As she watched him with his easy provocative smile, shrugging as if he had been caught out in some minor social
faux pas
– forgetting his host’s name, or using the wrong
knife – for the first time she saw the truth about him.

He was like a child, used to having its own way simply because it
was
a child, who had grown up and suddenly discovered it had another, far more powerful weapon. Its sexuality. And
since that fateful day had never missed a chance to use it on both men and women.

She wondered for a moment if Nick and Henry had been lovers or if Nick was just using him.

And, wearily, she realized that it made no difference. She couldn’t marry Nick.

She had two children already. She didn’t want a third.

Feeling numb and empty, she turned to go. Nick reached for her hand and tried to stop her but she shook him off. She knew he loved her in his way. But tonight she knew it wasn’t
enough.

Slowly she walked out of the room and opened the front door. Then, as the reality of what she’d seen finally hit her, leaving it wide open she ran down the gravel path to the lane,
thinking of nothing but how she had to get away, to fill her lungs with fresh air and feel the cold wind on her faming face.

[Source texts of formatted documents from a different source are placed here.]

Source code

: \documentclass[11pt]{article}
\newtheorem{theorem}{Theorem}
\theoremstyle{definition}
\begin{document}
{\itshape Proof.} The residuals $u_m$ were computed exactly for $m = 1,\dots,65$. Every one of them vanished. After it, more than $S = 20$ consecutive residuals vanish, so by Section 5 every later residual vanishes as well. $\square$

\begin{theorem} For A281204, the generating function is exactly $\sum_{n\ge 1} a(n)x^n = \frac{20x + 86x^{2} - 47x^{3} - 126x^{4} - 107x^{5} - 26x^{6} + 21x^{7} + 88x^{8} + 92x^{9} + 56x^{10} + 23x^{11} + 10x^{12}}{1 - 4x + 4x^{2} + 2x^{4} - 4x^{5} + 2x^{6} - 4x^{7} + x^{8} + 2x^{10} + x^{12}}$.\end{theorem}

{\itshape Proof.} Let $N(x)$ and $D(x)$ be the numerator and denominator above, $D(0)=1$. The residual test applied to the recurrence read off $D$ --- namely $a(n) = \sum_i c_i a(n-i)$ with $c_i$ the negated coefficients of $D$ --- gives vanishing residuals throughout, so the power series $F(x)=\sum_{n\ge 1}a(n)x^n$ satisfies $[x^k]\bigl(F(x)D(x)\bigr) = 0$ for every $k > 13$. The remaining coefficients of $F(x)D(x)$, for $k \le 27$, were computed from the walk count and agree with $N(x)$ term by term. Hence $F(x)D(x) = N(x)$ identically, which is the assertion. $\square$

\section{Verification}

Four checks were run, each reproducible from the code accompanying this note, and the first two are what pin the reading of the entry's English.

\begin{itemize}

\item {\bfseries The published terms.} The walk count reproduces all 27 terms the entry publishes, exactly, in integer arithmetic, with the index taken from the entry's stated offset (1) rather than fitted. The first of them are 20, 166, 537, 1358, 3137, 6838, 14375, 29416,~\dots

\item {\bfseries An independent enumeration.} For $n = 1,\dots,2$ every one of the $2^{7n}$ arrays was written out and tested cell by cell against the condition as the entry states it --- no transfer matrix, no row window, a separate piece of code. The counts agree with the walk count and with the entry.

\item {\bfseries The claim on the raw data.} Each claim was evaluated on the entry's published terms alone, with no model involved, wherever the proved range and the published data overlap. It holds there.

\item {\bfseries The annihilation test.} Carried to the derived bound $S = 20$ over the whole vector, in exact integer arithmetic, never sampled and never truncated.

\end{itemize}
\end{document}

Suddenly it struck her that she had no car, that it was nearly midnight and she was two miles from the nearest phone box and even further from her home.

But it didn’t matter. Nothing mattered except this feeling of stupidity, of being blinded to the truth because of her passion for him. As she stumbled along the lane in the total blackness
of the countryside, she felt no fear. A rapist could jump out of the bushes and she’d just laugh. She was impregnable. No one could hurt her any more than she’d been hurt already.